Trade exists without governments. It will occur whether governments interfere or not. It can be assisted or hampered by governments, however, and governments will involve themselves in it because they stand to gain from doing so. None of that means it is solely directed by governments, in case we have forgotten Guilds or things like the Silk Road or Red Sea trade, most of which involved, yes, small groups in caravans or convoys out for profit, and which were only occasionally maintained by the governments in question directly, mostly to secure greater profit.

This is all ignoring such anachronisms in the current system as Ethiopia trading with Muscovy in the 16th Century.

North King said:
Obviously Tawantinsuyu and the Kongo Kingdom aren't going to trade by the Silk Road, but that doesn't deny the existence of the Silk Road.
Yes, because China, the Central Asian Nomads, Persia, India, and the Ottomans all got together and decided to build and maintain a trade system sending goods West to get rich. It didn't occur as a result of individuals or groups wanting to get rich and then the government noticing and deciding that such a stable revenue system should be protected. Most definitely not.

They all signed Trade Agreements with Byzantium Poland-Lithuania and Genoa and spent EP on projects to construct it.
 
As I've said, the best way to handle this would be to simply remove trade routes all together and replace them by adding more eco centers where necessary. Eco centers are meant to represent, among other things, the influence, regional concentration, and, most importantly here, amount of trade.
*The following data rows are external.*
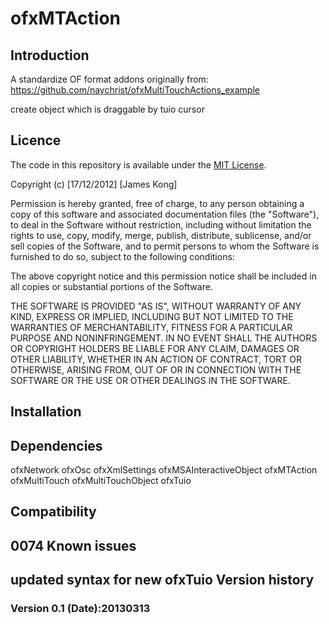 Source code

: ofxMTAction
===========


Introduction
------------
A standardize OF format addons originally from:
https://github.com/naychrist/ofxMultiTouchActions_example

create object which is draggable by tuio cursor

Licence
-------
The code in this repository is available under the [MIT License](https://secure.wikimedia.org/wikipedia/en/wiki/Mit_license).

Copyright (c) [17/12/2012] [James Kong]

Permission is hereby granted, free of charge, to any person obtaining a copy of this software and associated documentation files (the "Software"), to deal in the Software without restriction, including without limitation the rights to use, copy, modify, merge, publish, distribute, sublicense, and/or sell copies of the Software, and to permit persons to whom the Software is furnished to do so, subject to the following conditions:

The above copyright notice and this permission notice shall be included in all copies or substantial portions of the Software.

THE SOFTWARE IS PROVIDED "AS IS", WITHOUT WARRANTY OF ANY KIND, EXPRESS OR IMPLIED, INCLUDING BUT NOT LIMITED TO THE WARRANTIES OF MERCHANTABILITY, FITNESS FOR A PARTICULAR PURPOSE AND NONINFRINGEMENT. IN NO EVENT SHALL THE AUTHORS OR COPYRIGHT HOLDERS BE LIABLE FOR ANY CLAIM, DAMAGES OR OTHER LIABILITY, WHETHER IN AN ACTION OF CONTRACT, TORT OR OTHERWISE, ARISING FROM, OUT OF OR IN CONNECTION WITH THE SOFTWARE OR THE USE OR OTHER DEALINGS IN THE SOFTWARE.

Installation
------------


Dependencies
------------
ofxNetwork
ofxOsc
ofxXmlSettings
ofxMSAInteractiveObject
ofxMTAction
ofxMultiTouch
ofxMultiTouchObject
ofxTuio


Compatibility
------------
0074
Known issues
------------
updated syntax for new ofxTuio
Version history
------------

### Version 0.1 (Date):20130313
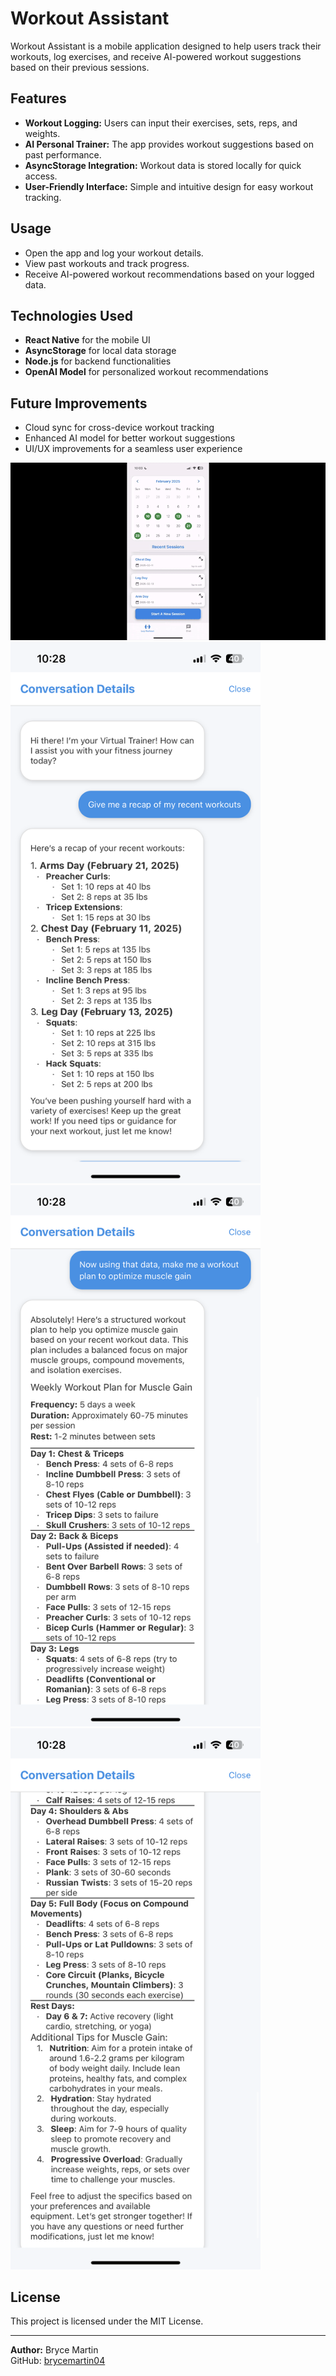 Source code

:# Workout Assistant

Workout Assistant is a mobile application designed to help users track their workouts, log exercises, and receive AI-powered workout suggestions based on their previous sessions.

## Features
- **Workout Logging:** Users can input their exercises, sets, reps, and weights.
- **AI Personal Trainer:** The app provides workout suggestions based on past performance.
- **AsyncStorage Integration:** Workout data is stored locally for quick access.
- **User-Friendly Interface:** Simple and intuitive design for easy workout tracking.

## Usage
- Open the app and log your workout details.
- View past workouts and track progress.
- Receive AI-powered workout recommendations based on your logged data.

## Technologies Used
- **React Native** for the mobile UI
- **AsyncStorage** for local data storage
- **Node.js** for backend functionalities
- **OpenAI Model** for personalized workout recommendations

## Future Improvements
- Cloud sync for cross-device workout tracking
- Enhanced AI model for better workout suggestions
- UI/UX improvements for a seamless user experience

![Workout Assistant in Action](Workout-Assistant/assets/MyMovie-ezgif.com-crop.gif) 
<img src="Workout-Assistant/assets/IMG_9411.PNG" width="400"> <img src="Workout-Assistant/assets/IMG_9412.PNG" width="400"> <img src="Workout-Assistant/assets/IMG_9413.PNG" width="400">

## License
This project is licensed under the MIT License.

---
**Author:** Bryce Martin  
GitHub: [brycemartin04](https://github.com/brycemartin04)

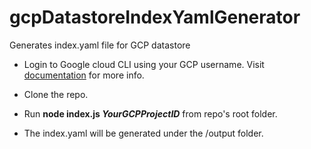 # gcpDatastoreIndexYamlGenerator
Generates index.yaml file for GCP datastore

- Login to Google cloud CLI using your GCP username.
  Visit [documentation](https://cloud.google.com/sdk/gcloud/reference/auth/login) for more info.
 
- Clone the repo.

- Run **node index.js *YourGCPProjectID*** from repo's root folder.

- The index.yaml will be generated under the /output folder. 
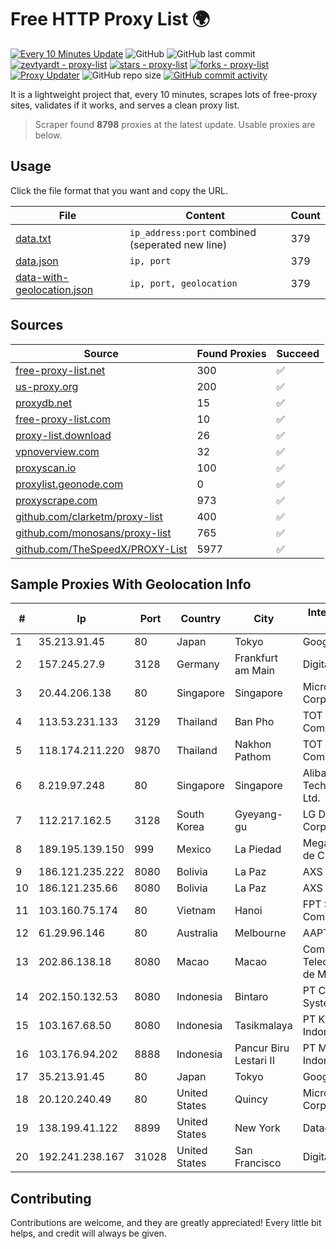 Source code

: 
# Free HTTP Proxy List 🌍

[![Every 10 Minutes Update](https://github.com/mertguvencli/http-proxy-list/actions/workflows/main.yml/badge.svg?branch=main)](https://github.com/mertguvencli/http-proxy-list/actions/workflows/main.yml)
![GitHub](https://img.shields.io/github/license/mertguvencli/http-proxy-list)
![GitHub last commit](https://img.shields.io/github/last-commit/mertguvencli/http-proxy-list)
[![zevtyardt - proxy-list](https://img.shields.io/static/v1?label=zevtyardt&message=proxy-list&color=blue&logo=github)](https://github.com/zevtyardt/proxy-list "Go to GitHub repo")
[![stars - proxy-list](https://img.shields.io/github/stars/zevtyardt/proxy-list?style=social)](https://github.com/zevtyardt/proxy-list)
[![forks - proxy-list](https://img.shields.io/github/forks/zevtyardt/proxy-list?style=social)](https://github.com/zevtyardt/proxy-list)
[![Proxy Updater](https://github.com/zevtyardt/proxy-list/workflows/Proxy%20Updater/badge.svg)](https://github.com/zevtyardt/proxy-list/actions?query=workflow:"Proxy+Updater")
![GitHub repo size](https://img.shields.io/github/repo-size/zevtyardt/proxy-list)
[![GitHub commit activity](https://img.shields.io/github/commit-activity/m/zevtyardt/proxy-list?logo=commits)](https://github.com/zevtyardt/proxy-list/commits/main)

It is a lightweight project that, every 10 minutes, scrapes lots of free-proxy sites, validates if it works, and serves a clean proxy list.

> Scraper found **8798** proxies at the latest update. Usable proxies are below.

## Usage

Click the file format that you want and copy the URL.

|File|Content|Count|
|----|-------|-----|
|[data.txt](https://raw.githubusercontent.com/mertguvencli/http-proxy-list/main/proxy-list/data.txt)|`ip_address:port` combined (seperated new line)|379|
|[data.json](https://raw.githubusercontent.com/mertguvencli/http-proxy-list/main/proxy-list/data.json)|`ip, port`|379|
|[data-with-geolocation.json](https://raw.githubusercontent.com/mertguvencli/http-proxy-list/main/proxy-list/data-with-geolocation.json)|`ip, port, geolocation`|379|

## Sources

|Source|Found Proxies|Succeed|
|------|-------------|-------|
|[free-proxy-list.net](https://free-proxy-list.net)|300|✅|
|[us-proxy.org](https://www.us-proxy.org)|200|✅|
|[proxydb.net](http://proxydb.net)|15|✅|
|[free-proxy-list.com](https://free-proxy-list.com/?page=&port=&type%5B%5D=http&type%5B%5D=https&up_time=0&search=Search)|10|✅|
|[proxy-list.download](https://www.proxy-list.download/HTTP)|26|✅|
|[vpnoverview.com](https://vpnoverview.com/privacy/anonymous-browsing/free-proxy-servers)|32|✅|
|[proxyscan.io](https://www.proxyscan.io)|100|✅|
|[proxylist.geonode.com](https://proxylist.geonode.com/api/proxy-list?limit=300&page=1&sort_by=lastChecked&sort_type=desc&protocols=http,https)|0|✅|
|[proxyscrape.com](https://api.proxyscrape.com/v2/?request=displayproxies&protocol=http&timeout=10000&country=all&ssl=all&anonymity=all)|973|✅|
|[github.com/clarketm/proxy-list](https://raw.githubusercontent.com/clarketm/proxy-list/master/proxy-list-raw.txt)|400|✅|
|[github.com/monosans/proxy-list](https://raw.githubusercontent.com/monosans/proxy-list/main/proxies/http.txt)|765|✅|
|[github.com/TheSpeedX/PROXY-List](https://raw.githubusercontent.com/TheSpeedX/PROXY-List/master/http.txt)|5977|✅|


## Sample Proxies With Geolocation Info

|#|Ip|Port|Country|City|Internet Service Provider|
|-|--|----|-------|----|-------------------------|
|1|35.213.91.45|80|Japan|Tokyo|Google LLC|
|2|157.245.27.9|3128|Germany|Frankfurt am Main|DigitalOcean, LLC|
|3|20.44.206.138|80|Singapore|Singapore|Microsoft Corporation|
|4|113.53.231.133|3129|Thailand|Ban Pho|TOT Public Company Limited|
|5|118.174.211.220|9870|Thailand|Nakhon Pathom|TOT Public Company Limited|
|6|8.219.97.248|80|Singapore|Singapore|Alibaba (US) Technology Co., Ltd.|
|7|112.217.162.5|3128|South Korea|Gyeyang-gu|LG DACOM Corporation|
|8|189.195.139.150|999|Mexico|La Piedad|Mega Cable, S.A. de C.V.|
|9|186.121.235.222|8080|Bolivia|La Paz|AXS Bolivia S. A.|
|10|186.121.235.66|8080|Bolivia|La Paz|AXS Bolivia S. A.|
|11|103.160.75.174|80|Vietnam|Hanoi|FPT Smart Cloud Company Limited|
|12|61.29.96.146|80|Australia|Melbourne|AAPT Limited|
|13|202.86.138.18|8080|Macao|Macao|Companhia de Telecomunicacoes de Macau|
|14|202.150.132.53|8080|Indonesia|Bintaro|PT Comtronics Systems|
|15|103.167.68.50|8080|Indonesia|Tasikmalaya|PT Kataji Nukami Indonesia|
|16|103.176.94.202|8888|Indonesia|Pancur Biru Lestari II|PT Mitra Internet Indonesia|
|17|35.213.91.45|80|Japan|Tokyo|Google LLC|
|18|20.120.240.49|80|United States|Quincy|Microsoft Corporation|
|19|138.199.41.122|8899|United States|New York|Datacamp Limited|
|20|192.241.238.167|31028|United States|San Francisco|DigitalOcean, LLC|



## Contributing

Contributions are welcome, and they are greatly appreciated! Every
little bit helps, and credit will always be given.

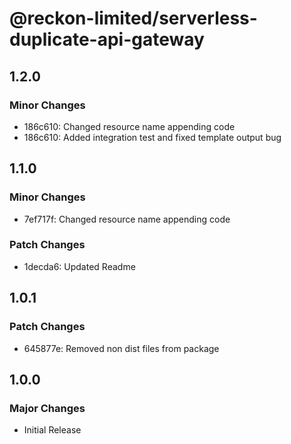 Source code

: # @reckon-limited/serverless-duplicate-api-gateway

## 1.2.0

### Minor Changes

- 186c610: Changed resource name appending code
- 186c610: Added integration test and fixed template output bug

## 1.1.0

### Minor Changes

- 7ef717f: Changed resource name appending code

### Patch Changes

- 1decda6: Updated Readme

## 1.0.1

### Patch Changes

- 645877e: Removed non dist files from package

## 1.0.0

### Major Changes

- Initial Release
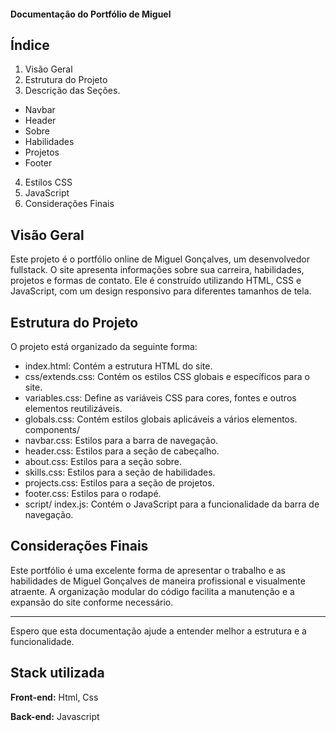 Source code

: #### Documentação do Portfólio de Miguel 
## Índice
1. Visão Geral
2. Estrutura do Projeto
3. Descrição das Seções.

* Navbar
* Header
* Sobre
* Habilidades
* Projetos
* Footer

4. Estilos CSS
5. JavaScript
6. Considerações Finais

## Visão Geral
Este projeto é o portfólio online de Miguel Gonçalves, um desenvolvedor fullstack. O site apresenta informações sobre sua carreira, habilidades, projetos e formas de contato. Ele é construído utilizando HTML, CSS e JavaScript, com um design responsivo para diferentes tamanhos de tela.

## Estrutura do Projeto
O projeto está organizado da seguinte forma:

* index.html: Contém a estrutura HTML do site.
* css/extends.css: Contém os estilos CSS globais e específicos para o site.
* variables.css: Define as variáveis CSS para cores, fontes e outros elementos reutilizáveis.
* globals.css: Contém estilos globais aplicáveis a vários elementos.
components/
* navbar.css: Estilos para a barra de navegação.
* header.css: Estilos para a seção de cabeçalho.
* about.css: Estilos para a seção sobre.
* skills.css: Estilos para a seção de habilidades.
* projects.css: Estilos para a seção de projetos.
* footer.css: Estilos para o rodapé.
* script/ index.js: Contém o JavaScript para a funcionalidade da barra de navegação.


## Considerações Finais
Este portfólio é uma excelente forma de apresentar o trabalho e as habilidades de Miguel Gonçalves de maneira profissional e visualmente atraente. A organização modular do código facilita a manutenção e a expansão do site conforme necessário.
_______________________________________________

Espero que esta documentação ajude a entender melhor a estrutura e a funcionalidade.







## Stack utilizada

**Front-end:** Html, Css

**Back-end:** Javascript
Additionaly, eco centers represent both gov't control and merchant freedom, as gov't can take actions to increase/concentrate trade to make new eco centers while merchants determine wether the efforts succeed or if an eco center pops up without the gov't doing anything at all. Finally, in terms of modability, eco centers are far superior as they are really rather easy to manage, especially compared to trade routes.
 
There is a significant difference between trade routes, trade agreements, and tarriffs. Switch your subject, and certain elements of your argument will become invalid.